Stored data:
::::
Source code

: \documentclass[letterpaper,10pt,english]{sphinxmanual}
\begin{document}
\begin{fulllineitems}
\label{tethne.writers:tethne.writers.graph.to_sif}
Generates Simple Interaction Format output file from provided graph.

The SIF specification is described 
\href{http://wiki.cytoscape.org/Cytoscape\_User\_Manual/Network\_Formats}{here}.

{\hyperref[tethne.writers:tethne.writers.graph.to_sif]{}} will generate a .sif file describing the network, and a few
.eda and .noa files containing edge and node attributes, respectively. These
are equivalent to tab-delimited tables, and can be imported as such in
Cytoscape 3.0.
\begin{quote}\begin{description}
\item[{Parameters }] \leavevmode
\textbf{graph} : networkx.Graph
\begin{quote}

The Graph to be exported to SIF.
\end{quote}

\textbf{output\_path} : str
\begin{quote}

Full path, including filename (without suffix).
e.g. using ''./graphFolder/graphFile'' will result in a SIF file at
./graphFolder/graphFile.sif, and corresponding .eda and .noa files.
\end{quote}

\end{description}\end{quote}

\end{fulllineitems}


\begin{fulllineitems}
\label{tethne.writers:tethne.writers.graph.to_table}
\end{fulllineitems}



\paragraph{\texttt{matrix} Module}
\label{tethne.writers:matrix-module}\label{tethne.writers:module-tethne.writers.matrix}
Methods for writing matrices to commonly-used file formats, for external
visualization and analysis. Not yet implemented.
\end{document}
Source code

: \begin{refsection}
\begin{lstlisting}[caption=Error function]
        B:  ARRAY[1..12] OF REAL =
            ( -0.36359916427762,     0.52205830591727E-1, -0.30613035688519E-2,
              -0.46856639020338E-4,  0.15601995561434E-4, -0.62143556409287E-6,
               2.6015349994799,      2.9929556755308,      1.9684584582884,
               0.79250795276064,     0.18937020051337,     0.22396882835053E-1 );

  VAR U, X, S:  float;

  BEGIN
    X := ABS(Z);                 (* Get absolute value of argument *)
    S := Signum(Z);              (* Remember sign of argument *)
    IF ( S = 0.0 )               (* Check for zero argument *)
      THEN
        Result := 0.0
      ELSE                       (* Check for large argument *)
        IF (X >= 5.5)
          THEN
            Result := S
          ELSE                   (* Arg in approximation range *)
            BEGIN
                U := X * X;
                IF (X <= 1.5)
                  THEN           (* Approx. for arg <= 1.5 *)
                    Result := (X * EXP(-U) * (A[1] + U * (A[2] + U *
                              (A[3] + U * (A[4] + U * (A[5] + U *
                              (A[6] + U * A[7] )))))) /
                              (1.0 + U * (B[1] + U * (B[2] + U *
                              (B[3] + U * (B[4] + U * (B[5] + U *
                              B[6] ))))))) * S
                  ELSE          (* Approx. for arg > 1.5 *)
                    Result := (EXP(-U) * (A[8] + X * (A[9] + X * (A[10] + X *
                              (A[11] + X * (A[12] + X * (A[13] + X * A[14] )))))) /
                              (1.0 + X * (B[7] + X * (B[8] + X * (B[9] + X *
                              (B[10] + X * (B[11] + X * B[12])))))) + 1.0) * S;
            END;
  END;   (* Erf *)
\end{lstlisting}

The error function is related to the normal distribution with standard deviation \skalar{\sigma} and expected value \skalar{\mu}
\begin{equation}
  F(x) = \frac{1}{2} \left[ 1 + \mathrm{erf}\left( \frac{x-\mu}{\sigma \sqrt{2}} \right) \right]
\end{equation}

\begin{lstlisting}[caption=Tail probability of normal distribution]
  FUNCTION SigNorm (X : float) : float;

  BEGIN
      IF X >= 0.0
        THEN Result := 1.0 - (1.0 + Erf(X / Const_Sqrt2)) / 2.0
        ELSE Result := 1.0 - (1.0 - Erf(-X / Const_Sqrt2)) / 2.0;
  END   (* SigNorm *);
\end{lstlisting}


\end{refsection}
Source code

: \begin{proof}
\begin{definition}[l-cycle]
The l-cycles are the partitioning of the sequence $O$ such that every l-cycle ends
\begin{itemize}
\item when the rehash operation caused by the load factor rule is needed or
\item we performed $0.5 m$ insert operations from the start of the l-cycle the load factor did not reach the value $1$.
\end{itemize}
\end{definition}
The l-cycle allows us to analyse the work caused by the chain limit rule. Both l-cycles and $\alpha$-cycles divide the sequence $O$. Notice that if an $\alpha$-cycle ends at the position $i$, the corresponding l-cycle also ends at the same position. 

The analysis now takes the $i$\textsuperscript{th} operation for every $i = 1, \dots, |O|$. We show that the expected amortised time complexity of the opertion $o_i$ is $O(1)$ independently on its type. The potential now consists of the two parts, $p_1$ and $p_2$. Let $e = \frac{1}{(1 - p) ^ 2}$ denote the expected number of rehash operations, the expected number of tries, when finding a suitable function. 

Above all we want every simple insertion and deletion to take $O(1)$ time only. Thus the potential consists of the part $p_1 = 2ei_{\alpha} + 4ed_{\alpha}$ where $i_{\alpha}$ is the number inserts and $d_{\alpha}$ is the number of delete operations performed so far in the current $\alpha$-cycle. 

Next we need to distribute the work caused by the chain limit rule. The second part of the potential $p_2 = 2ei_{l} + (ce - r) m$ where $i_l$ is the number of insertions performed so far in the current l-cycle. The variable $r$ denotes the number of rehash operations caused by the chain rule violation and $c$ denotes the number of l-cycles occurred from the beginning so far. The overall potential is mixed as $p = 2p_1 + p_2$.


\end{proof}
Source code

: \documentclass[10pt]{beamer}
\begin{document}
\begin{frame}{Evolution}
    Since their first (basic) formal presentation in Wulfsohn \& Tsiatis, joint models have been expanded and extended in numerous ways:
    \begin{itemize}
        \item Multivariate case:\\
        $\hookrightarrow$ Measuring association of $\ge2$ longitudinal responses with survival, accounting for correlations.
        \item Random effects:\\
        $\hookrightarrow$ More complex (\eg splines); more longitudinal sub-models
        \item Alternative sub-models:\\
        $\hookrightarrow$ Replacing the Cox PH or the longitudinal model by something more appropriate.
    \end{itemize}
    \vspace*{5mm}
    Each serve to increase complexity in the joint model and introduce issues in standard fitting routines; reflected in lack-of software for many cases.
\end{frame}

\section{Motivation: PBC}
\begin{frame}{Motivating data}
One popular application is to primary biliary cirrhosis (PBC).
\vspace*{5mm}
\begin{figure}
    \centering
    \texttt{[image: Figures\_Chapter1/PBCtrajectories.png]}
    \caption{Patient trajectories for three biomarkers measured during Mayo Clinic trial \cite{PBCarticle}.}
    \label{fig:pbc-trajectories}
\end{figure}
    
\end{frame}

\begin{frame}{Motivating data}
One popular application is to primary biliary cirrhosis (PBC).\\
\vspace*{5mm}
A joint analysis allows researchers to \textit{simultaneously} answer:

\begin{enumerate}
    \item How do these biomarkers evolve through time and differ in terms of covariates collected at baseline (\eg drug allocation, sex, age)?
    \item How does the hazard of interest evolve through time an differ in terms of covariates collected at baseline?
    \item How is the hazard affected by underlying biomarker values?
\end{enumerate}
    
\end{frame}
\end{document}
::::
REQUIREMENT: Search the entries for "SigNorm" and show every line that has it.

TASK SOLUTION:
  FUNCTION SigNorm (X : float) : float;
  END   (* SigNorm *);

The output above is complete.